# best streaming (TiVo or other) for hotel TVs?



## tlc (May 30, 2002)

I hate watching a small screen while sitting in a room with a big screen. I'm looking into options for streaming (TiVo or Netflix/HBOGo/AmazonPrime) to hotel TVs, assuming available HDMI connections.


ipad<->HDMI adapter: Does the TiVo iOS app work with one? I've seen some posts that claim that not all apps let you use that. What about Netflix, etc. apps?
Chromecast: I have one, but would need a travel router to work around the typical hotel wifi login screen.
Roku 3: Too big for travel or not? The new Roku stick availability is too far out for me.
Opinions? Other ideas?

Thanks,
tlc


----------



## tchapin (Oct 11, 2001)

I think you'd need a travel router for the Roku as well since it wouldn't be able to handle arbitrary login websites.
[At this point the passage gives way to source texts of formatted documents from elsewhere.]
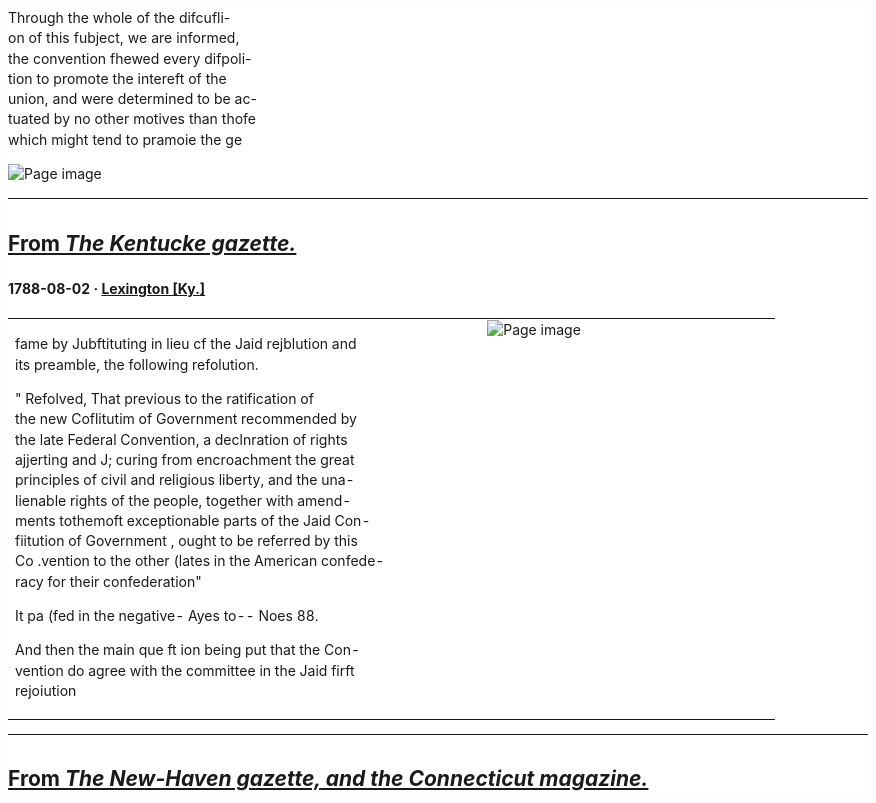 Through the whole of the difcufli-  
on of this fubject, we are informed,  
the convention fhewed every difpoli-  
tion to promote the intereft of the  
union, and were determined to be ac-  
tuated by no other motives than thofe  
which might tend to pramoie the ge
</td><td style="width: 50%; max-height: 75%; margin: auto; display: block;">
<img alt="Page image" src="https://iiif.archive.org/image/iiif/2/sim_american-museum-or-universal-magazine_1788-08_4_2%2Fsim_american-museum-or-universal-magazine_1788-08_4_2_jp2.zip%2Fsim_american-museum-or-universal-magazine_1788-08_4_2_jp2%2Fsim_american-museum-or-universal-magazine_1788-08_4_2_0100.jp2/pct:42.78350515463917,45.90243902439025,35.008591065292094,27.951219512195124/,600/0/default.jpg"/>
</td>
</tr></table>

---

## [From _The Kentucke gazette._](https://archive.org/details/xt7z08635s47/page/n1/mode/1up?view=theater)

#### 1788-08-02 &middot; [Lexington [Ky.]](http://dbpedia.org/resource/Lexington%2C_Kentucky)

<table style="width: 100%;"><tr><td style="width: 50%">

  
fame by Jubftituting in lieu cf the Jaid rejblution and  
its preamble, the following refolution.  
  
&quot; Refolved, That previous to the ratification of  
the new Coflitutim of Government recommended by  
the late Federal Convention, a declnration of rights  
ajjerting and J; curing from encroachment the great  
principles of civil and religious liberty, and the una-  
lienable rights of the people, together with amend-  
ments tothemoft exceptionable parts of the Jaid Con-  
fiitution of Government , ought to be referred by this  
Co .vention to the other (lates in the American confede-  
racy for their confederation&quot;  
  
It pa (fed in the negative- Ayes to-- Noes 88.  
  
And then the main que ft ion being put that the Con-  
vention do agree with the committee in the Jaid firft  
rejoiution
</td><td style="width: 50%; max-height: 75%; margin: auto; display: block;">
<img alt="Page image" src="https://iiif.archive.org/image/iiif/2/xt7z08635s47%2Fxt7z08635s47_jp2.zip%2Fxt7z08635s47_jp2%2Fxt7z08635s47_0001.jp2/pct:14.926829268292684,27.450386305105287,25.317073170731707,12.52840478715346/600,/0/default.jpg"/>
</td>
</tr></table>

---

## [From _The New-Haven gazette, and the Connecticut magazine._](https://archive.org/details/sim_new-haven-gazette-and-the-connecticut-magazine_1788-09-11_3_36/page/n3/mode/1up?view=theater)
Probably the simplest is doing something with a cable. I have no experience with that though.


----------



## ThAbtO (Apr 6, 2000)

You should also consider a laptop computer with HDMI. It can duplicate/extend the screen onto the TV and so you can do anything. Netflix, Amazon Prime, anything.
Tivo does not even have Amazon Prime.
You can also copy Tivo Recorded shows (except the copy protected ones) to the laptop and play them


----------



## Austin Bike (Feb 9, 2003)

I always have s small, lightweight hdmi cable in my laptop bag. 6', weighs a few ounces, and always lets me have access to most TVs. Also consider a retractable RJ-45 cable for hardwired network. I used to travel ~100-150 days a year, so having a well stocked technology bag was essential for handling any situation. Travel routers are great. One login and then all my devices connect because it has the same AP name as my home network. And a travel wifi router with a hardwire connection is better than the hotel dial up 99% of the time.


----------



## supasta (May 6, 2006)

tlc said:


> [*]ipad<->HDMI adapter: Does the TiVo iOS app work with one? I've seen some posts that claim that not all apps let you use that. What about Netflix, etc. apps?


The TiVo iOS app does not allow video mirroring. Netflix and Hulu+ work very well and without issue for me using the Apple HDMI Lightning adapter on either iPhone 5S or iPad.


----------